Tightness, warmth, heaviness, ease, these are simply forms of information. Self-trust grows when you believe what your body is communicating, even when it doesn’t match what you think you should feel.
Your body carries wisdom far older than your minds thought.
As Frederich Nietzsche said, there is more wisdom in your body than in your deepest philosophy.
When we face uncertainity we often feel fear. Repetition is regulating. Familiarity and knowing what to expect is soothing. This is how the nervous system learns trust; through consistency, not intensity.
When the nervous system feels embodied safety, the mind becomes steadier. The chatter quiets. This lessens anxiety which is often about uncertainity and is antcipatory forward thinking. The mind is trying to control outcomes, that ultimately it does not have the capacity to control.

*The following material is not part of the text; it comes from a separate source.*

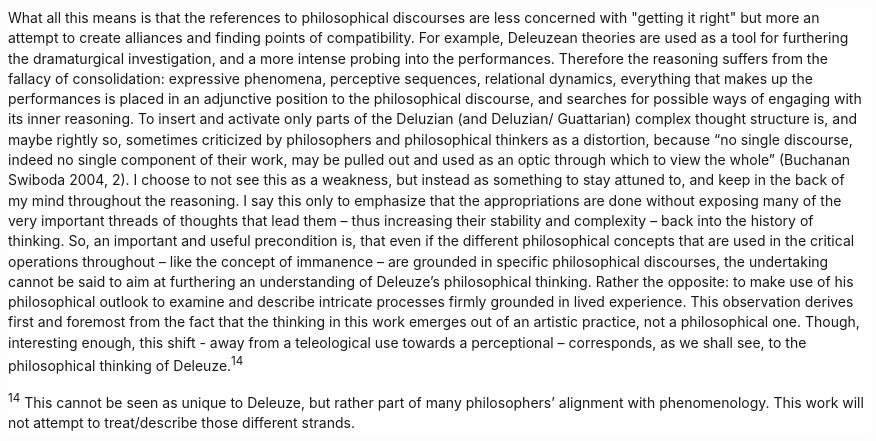 What all this means is that the references to philosophical discourses are less concerned with "getting it right" but more an attempt to create alliances and finding points of compatibility. For example, Deleuzean theories are used as a tool for furthering the dramaturgical investigation, and a more intense probing into the performances. Therefore the reasoning suffers from the fallacy of consolidation: expressive phenomena, perceptive sequences, relational dynamics, everything that makes up the performances is placed in an adjunctive position to the philosophical discourse, and searches for possible ways of engaging with its inner reasoning. To insert and activate only parts of the Deluzian (and Deluzian/ Guattarian) complex thought structure is, and maybe rightly so, sometimes criticized by philosophers and philosophical thinkers as a distortion, because “no single discourse, indeed no single component of their work, may be pulled out and used as an optic through which to view the whole” (Buchanan Swiboda 2004, 2). I choose to not see this as a weakness, but instead as something to stay attuned to, and keep in the back of my mind throughout the reasoning. I say this only to emphasize that the appropriations are done without exposing many of the very important threads of thoughts that lead them – thus increasing their stability and complexity – back into the history of thinking. So, an important and useful precondition is, that even if the different philosophical concepts that are used in the critical operations throughout – like the concept of immanence – are grounded in specific philosophical discourses, the undertaking cannot be said to aim at furthering an understanding of Deleuze’s philosophical thinking. Rather the opposite: to make use of his philosophical outlook to examine and describe intricate processes firmly grounded in lived experience. This observation derives first and foremost from the fact that the thinking in this work emerges out of an artistic practice, not a philosophical one. Though, interesting enough, this shift - away from a teleological use towards a perceptional – corresponds, as we shall see, to the philosophical thinking of Deleuze.<sup>14</sup><div class="footnote"><sup>14</sup> This cannot be seen as unique to Deleuze, but rather part of many philosophers’ alignment with phenomenology. This work will not attempt to treat/describe those different strands.</div>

Self-trust isn’t about feeling certain about everything. It is about knowing you can come back to your center and tune in to what your body is signaling. It is about listening to the signals, instead of bypassing or overriding them. Compassion gently reminds us that nothing is wrong — something is being felt.
Your body will tell you when to push and when it needs to rest. When you override your limits, energy drains. When you honor your signals, energy recalibrates.
During times of intentional stillness or slowing down, your body begins to naturally heal. It integrates what you are teaching it during these periods of recovery.
In this stillness, your nervous system is learning something important | I can release and am still safe.
Your body carries deep wisdom, and when you honor its pace, steadiness from within follows. This internal steadiness can not be taken from you, it is you. That is how we heal. We start within. We build our capacity to honor our own needs, we cultivate a deep trust within ourselves, and we ripple that balanced energy out to others.
Self-trust is one of the most sustainable forms of energetic protection.